Start of Entries shown

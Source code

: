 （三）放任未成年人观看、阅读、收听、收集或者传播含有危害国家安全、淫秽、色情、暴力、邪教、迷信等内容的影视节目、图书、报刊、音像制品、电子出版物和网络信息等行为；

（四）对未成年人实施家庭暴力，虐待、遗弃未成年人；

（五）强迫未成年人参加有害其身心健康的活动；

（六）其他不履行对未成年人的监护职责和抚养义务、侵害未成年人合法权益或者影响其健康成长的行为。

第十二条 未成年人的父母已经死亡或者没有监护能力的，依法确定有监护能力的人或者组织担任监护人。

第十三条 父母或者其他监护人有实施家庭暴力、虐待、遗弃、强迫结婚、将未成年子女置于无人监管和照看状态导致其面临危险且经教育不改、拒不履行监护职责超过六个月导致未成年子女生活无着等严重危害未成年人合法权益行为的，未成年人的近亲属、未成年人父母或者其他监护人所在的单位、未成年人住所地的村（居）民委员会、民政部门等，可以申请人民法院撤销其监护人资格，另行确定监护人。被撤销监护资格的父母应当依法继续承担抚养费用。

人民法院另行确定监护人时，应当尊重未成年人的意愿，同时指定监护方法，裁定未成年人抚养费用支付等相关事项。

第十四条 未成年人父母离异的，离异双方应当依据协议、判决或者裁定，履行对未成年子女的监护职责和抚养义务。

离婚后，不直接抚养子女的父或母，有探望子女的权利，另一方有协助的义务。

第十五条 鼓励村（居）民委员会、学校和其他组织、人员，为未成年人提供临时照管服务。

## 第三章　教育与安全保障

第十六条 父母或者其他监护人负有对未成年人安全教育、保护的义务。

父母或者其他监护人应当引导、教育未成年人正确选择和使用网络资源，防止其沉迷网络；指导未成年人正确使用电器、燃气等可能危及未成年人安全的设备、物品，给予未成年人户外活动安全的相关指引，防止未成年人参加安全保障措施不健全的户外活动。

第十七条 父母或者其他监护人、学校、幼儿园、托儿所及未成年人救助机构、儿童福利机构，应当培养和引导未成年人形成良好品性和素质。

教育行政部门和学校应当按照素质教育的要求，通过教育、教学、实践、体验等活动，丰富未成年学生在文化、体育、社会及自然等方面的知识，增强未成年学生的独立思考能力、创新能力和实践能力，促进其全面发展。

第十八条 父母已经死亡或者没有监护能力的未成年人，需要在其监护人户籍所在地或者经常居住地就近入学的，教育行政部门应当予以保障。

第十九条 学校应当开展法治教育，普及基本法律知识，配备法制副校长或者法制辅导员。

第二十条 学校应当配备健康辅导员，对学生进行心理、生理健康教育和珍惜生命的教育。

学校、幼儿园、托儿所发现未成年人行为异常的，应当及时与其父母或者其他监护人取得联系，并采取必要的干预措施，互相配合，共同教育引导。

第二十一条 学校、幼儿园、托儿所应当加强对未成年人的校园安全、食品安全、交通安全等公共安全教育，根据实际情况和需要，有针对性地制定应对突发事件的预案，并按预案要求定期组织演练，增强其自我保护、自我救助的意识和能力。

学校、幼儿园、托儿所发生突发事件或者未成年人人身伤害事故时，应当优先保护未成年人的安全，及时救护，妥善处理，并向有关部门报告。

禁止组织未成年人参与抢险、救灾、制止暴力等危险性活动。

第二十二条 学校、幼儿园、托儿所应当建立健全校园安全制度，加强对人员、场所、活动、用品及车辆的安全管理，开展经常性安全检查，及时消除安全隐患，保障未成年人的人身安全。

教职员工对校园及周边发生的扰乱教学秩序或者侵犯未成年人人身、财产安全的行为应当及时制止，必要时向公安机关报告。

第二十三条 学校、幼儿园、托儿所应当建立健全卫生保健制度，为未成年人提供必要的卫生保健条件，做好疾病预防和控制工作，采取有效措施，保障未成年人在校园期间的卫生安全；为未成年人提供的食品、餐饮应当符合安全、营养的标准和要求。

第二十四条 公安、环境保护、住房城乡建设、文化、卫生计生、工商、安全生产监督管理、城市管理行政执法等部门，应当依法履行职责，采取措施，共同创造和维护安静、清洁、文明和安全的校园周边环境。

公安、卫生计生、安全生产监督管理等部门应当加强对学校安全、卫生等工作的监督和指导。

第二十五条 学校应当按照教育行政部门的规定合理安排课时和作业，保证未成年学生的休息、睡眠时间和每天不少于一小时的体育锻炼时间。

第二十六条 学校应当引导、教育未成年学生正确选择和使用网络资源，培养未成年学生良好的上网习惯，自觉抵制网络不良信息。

End of Entries shown

Your answer must be the lines above from the one containing "人民法院另行确定监护人时，应" to the one containing "第二十条 学校应当配备健康辅导员，对学生进行心理、生理健康教育和珍惜生命的教育。", both included, restated word for word.

人民法院另行确定监护人时，应当尊重未成年人的意愿，同时指定监护方法，裁定未成年人抚养费用支付等相关事项。

第十四条 未成年人父母离异的，离异双方应当依据协议、判决或者裁定，履行对未成年子女的监护职责和抚养义务。

离婚后，不直接抚养子女的父或母，有探望子女的权利，另一方有协助的义务。

第十五条 鼓励村（居）民委员会、学校和其他组织、人员，为未成年人提供临时照管服务。

## 第三章　教育与安全保障

第十六条 父母或者其他监护人负有对未成年人安全教育、保护的义务。

父母或者其他监护人应当引导、教育未成年人正确选择和使用网络资源，防止其沉迷网络；指导未成年人正确使用电器、燃气等可能危及未成年人安全的设备、物品，给予未成年人户外活动安全的相关指引，防止未成年人参加安全保障措施不健全的户外活动。

第十七条 父母或者其他监护人、学校、幼儿园、托儿所及未成年人救助机构、儿童福利机构，应当培养和引导未成年人形成良好品性和素质。

教育行政部门和学校应当按照素质教育的要求，通过教育、教学、实践、体验等活动，丰富未成年学生在文化、体育、社会及自然等方面的知识，增强未成年学生的独立思考能力、创新能力和实践能力，促进其全面发展。

第十八条 父母已经死亡或者没有监护能力的未成年人，需要在其监护人户籍所在地或者经常居住地就近入学的，教育行政部门应当予以保障。

第十九条 学校应当开展法治教育，普及基本法律知识，配备法制副校长或者法制辅导员。

第二十条 学校应当配备健康辅导员，对学生进行心理、生理健康教育和珍惜生命的教育。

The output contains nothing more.